MarkLogic also provides an LDW solution, which it bills as a searchable enterprise data layer that presents a unified view of various data silos. The MarkLogic solution includes a NoSQL database, a metadata catalog and repository, web services, and tools for connecting to remote data sources. It can also ingest high volumes of data, transform and aggregate data, and deliver it to multiple applications.

Even Cisco has gotten into the game with its Data Virtualization Platform, which reportedly enables every LDW component, including repository management, distributed processing, and of course data virtualization.

Despite how complete such solutions might seem, they are not in themselves the entire LDW platform, but rather the components that power the system in order to make all the data play nicely together.

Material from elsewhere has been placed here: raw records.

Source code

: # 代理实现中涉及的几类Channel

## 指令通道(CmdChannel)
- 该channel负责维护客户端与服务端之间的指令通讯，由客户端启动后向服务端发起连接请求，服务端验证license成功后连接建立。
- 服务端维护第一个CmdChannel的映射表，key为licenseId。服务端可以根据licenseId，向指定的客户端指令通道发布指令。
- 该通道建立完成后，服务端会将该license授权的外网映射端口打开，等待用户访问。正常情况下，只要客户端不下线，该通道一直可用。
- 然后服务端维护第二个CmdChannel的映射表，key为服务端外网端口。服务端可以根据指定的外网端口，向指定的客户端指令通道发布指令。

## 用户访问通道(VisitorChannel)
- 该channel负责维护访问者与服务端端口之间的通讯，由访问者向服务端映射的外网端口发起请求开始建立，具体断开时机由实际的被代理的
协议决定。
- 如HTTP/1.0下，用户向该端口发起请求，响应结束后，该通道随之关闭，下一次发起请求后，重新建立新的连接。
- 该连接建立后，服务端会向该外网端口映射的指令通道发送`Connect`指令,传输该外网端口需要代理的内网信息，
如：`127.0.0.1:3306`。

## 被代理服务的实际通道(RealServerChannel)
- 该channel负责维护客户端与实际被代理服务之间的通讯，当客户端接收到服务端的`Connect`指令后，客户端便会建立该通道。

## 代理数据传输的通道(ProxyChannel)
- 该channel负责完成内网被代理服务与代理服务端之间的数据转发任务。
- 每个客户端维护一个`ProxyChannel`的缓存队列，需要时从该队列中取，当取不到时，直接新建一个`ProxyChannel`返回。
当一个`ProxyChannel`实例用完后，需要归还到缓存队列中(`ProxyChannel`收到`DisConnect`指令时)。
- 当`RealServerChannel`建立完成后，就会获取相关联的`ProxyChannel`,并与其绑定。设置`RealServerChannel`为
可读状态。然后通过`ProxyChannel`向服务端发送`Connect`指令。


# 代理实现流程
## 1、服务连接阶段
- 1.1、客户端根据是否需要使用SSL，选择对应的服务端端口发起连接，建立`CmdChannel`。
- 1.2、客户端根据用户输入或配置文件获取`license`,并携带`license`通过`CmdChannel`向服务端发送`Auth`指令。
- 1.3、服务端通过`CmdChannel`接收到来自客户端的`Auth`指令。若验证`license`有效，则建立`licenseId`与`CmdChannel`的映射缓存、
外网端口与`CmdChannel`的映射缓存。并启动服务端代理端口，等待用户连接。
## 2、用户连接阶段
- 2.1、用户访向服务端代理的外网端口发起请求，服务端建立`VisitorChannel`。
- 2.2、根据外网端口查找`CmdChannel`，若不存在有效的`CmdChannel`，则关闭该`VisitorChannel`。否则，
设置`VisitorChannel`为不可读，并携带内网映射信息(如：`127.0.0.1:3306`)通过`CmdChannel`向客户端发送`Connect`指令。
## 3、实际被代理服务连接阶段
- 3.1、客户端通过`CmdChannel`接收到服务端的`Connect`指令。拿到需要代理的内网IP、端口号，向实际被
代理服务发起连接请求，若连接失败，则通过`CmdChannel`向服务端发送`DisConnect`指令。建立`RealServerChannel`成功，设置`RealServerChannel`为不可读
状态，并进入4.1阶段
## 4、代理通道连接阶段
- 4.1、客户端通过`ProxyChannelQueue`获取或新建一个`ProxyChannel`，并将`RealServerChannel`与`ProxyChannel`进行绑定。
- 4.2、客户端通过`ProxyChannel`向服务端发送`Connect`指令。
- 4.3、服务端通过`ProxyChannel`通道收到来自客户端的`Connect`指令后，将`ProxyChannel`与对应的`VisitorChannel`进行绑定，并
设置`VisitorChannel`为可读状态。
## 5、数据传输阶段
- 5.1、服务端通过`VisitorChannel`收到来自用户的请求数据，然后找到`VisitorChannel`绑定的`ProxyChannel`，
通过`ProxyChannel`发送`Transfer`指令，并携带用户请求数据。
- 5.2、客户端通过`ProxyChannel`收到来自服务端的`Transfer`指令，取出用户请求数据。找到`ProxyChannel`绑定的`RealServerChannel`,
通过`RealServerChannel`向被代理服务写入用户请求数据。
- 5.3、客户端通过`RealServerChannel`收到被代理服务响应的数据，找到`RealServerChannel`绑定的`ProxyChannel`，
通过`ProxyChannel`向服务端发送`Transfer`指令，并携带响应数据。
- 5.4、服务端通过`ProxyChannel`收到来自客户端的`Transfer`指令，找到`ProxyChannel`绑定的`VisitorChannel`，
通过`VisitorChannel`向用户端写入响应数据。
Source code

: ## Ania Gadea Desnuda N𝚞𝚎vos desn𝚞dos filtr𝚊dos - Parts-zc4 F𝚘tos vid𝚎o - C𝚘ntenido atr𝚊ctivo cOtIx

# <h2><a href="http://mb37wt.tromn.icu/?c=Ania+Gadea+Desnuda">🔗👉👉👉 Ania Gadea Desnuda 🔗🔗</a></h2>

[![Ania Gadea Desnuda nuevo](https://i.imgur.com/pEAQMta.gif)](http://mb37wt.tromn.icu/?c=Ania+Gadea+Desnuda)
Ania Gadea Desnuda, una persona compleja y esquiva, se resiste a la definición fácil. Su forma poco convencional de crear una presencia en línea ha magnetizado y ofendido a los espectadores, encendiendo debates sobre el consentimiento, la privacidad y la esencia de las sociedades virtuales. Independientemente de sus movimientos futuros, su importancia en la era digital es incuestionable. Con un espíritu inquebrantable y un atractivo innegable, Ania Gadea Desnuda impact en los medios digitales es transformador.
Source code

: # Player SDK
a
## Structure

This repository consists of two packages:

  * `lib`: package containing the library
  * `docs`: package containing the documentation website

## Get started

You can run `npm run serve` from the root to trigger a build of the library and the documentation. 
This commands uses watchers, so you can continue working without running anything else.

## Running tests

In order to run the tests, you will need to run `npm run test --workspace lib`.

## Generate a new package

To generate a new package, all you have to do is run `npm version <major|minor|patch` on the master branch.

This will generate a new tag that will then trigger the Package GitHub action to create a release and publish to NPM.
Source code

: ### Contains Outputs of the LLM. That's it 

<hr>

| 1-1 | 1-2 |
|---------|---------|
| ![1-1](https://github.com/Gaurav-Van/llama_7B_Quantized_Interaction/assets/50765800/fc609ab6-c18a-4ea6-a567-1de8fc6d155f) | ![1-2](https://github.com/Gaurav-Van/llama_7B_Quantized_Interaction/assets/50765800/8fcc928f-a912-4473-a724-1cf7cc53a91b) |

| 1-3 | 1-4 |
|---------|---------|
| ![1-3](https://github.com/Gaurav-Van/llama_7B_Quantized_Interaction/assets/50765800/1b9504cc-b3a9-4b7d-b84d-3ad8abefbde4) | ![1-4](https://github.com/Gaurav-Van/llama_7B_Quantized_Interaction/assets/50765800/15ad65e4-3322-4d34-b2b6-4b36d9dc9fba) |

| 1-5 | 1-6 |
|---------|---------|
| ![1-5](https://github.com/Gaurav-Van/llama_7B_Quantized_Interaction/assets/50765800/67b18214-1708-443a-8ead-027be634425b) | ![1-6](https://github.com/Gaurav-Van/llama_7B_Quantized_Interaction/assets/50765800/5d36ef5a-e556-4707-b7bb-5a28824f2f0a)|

Nor should any one of these solutions suggest an absolute view of what the LDW picture should look like. There is no one architecture that defines how the LDW should be put together. It is changeable and adaptable and malleable, essential ingredients in the big data soup.

The world of big data

As technologies such as Hadoop’s YARN, Microsoft’s PolyBase, and Denodo Data Virtualization Platform continue to proliferate, along with solutions such as those coming out of Cisco, ThoughtWeb, and MarkLogic, the ability to knit disparate systems together into an LDW platform will continue to grow. Indeed, with more data than ever looming on the horizon, what choice do we have but to virtualize and distribute and orchestrate from a logical platform?

Still, the LDW brings with it a number of questions that must be answered. How do we ensure that the data is secure, with access properly controlled? How do we handle the historical data necessary for long range analysis? What about privacy, compliance, and regulatory issues? And how do we deal with the data inconsistencies that exist among the silos? Do we disregard data quality altogether?

Until these questions are answered, the LDW could risk the same fate as the VDW. However, if these issues can be satisfactorily addressed, without bringing performance to its knees, the LDW promises to be an important tool for enterprises trying to get a grip on the influx of big data. The question then is what to do with all this new-found information that’s been magically dropped at our doorsteps.